Los dias de Birmania
Los dias de Birmania La muerte de Maxwell causó una profunda conmoción en Kyauktada. Pronto se extendería por el resto de Birmania, y de aquel episodio («¿no se acuerda usted del caso de Kyauktada?») se hablaría muchos años después de que se hubiese olvidado el nombre del desgraciado joven. A pesar de todo, lo cierto es que nadie sintió la pérdida como algo personal.
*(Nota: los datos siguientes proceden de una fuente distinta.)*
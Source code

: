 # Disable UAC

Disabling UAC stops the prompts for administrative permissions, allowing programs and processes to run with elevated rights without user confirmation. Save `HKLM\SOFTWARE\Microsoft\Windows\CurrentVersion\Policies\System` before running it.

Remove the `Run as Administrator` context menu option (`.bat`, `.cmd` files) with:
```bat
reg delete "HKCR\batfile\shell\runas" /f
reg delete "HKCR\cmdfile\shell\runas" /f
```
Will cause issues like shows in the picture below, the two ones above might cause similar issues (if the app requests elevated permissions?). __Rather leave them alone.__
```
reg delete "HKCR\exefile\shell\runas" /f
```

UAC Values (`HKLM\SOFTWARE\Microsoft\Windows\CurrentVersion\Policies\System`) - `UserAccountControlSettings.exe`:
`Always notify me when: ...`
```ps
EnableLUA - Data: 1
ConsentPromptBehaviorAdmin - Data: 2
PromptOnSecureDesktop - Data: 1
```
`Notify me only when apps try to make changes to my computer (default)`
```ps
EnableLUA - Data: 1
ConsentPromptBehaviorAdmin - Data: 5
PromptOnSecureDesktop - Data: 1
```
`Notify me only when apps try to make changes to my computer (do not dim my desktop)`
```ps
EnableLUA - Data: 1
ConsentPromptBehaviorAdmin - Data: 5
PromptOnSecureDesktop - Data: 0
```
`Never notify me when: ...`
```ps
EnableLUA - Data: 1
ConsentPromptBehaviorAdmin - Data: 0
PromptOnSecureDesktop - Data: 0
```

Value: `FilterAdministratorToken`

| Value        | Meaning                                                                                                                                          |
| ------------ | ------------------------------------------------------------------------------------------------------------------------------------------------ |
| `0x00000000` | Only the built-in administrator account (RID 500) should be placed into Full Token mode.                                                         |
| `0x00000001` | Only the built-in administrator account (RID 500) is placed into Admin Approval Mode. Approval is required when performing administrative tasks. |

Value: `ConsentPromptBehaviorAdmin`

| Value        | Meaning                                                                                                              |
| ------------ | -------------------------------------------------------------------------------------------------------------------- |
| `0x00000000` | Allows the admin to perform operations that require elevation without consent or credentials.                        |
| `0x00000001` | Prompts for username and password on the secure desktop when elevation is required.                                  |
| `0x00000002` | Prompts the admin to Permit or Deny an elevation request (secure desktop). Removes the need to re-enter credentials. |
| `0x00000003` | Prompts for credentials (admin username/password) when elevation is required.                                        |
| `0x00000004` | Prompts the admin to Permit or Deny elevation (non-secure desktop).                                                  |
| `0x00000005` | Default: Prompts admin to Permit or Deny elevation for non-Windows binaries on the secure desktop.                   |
Maxwell había pasado por ser una persona gris, un “buen tipo” como cualquier otro de los diez mil buenos tipos blancos que hay en Birmania, y sin ningún amigo íntimo. Ninguno de los europeos de Kyauktada lloraron particularmente su muerte. Lo cual no quiere decir que no les hubiese indignado profundamente. Al contrario, pues estaban absolutamente enfurecidos. Había ocurrido algo imperdonable: un hombre blanco había sido asesinado. Cada vez que sucede eso, un estremecimiento sacude a todos los ingleses de Oriente. En Birmania mueren asesinadas en torno a ochocientas personas cada año, pero eso da igual. En cambio, el asesinato de un blanco es una monstruosidad, un sacrilegio. El pobre Maxwell sería vengado, de eso no cabía la menor duda. Tampoco eso impedía que tan sólo un criado o dos y el tirador que había traído su cadáver, que le tenía un profundo cariño, fueran los únicos que derramaron alguna lágrima por él.
Por otra parte, a nadie le complació esta muerte salvo a U Po Kyin.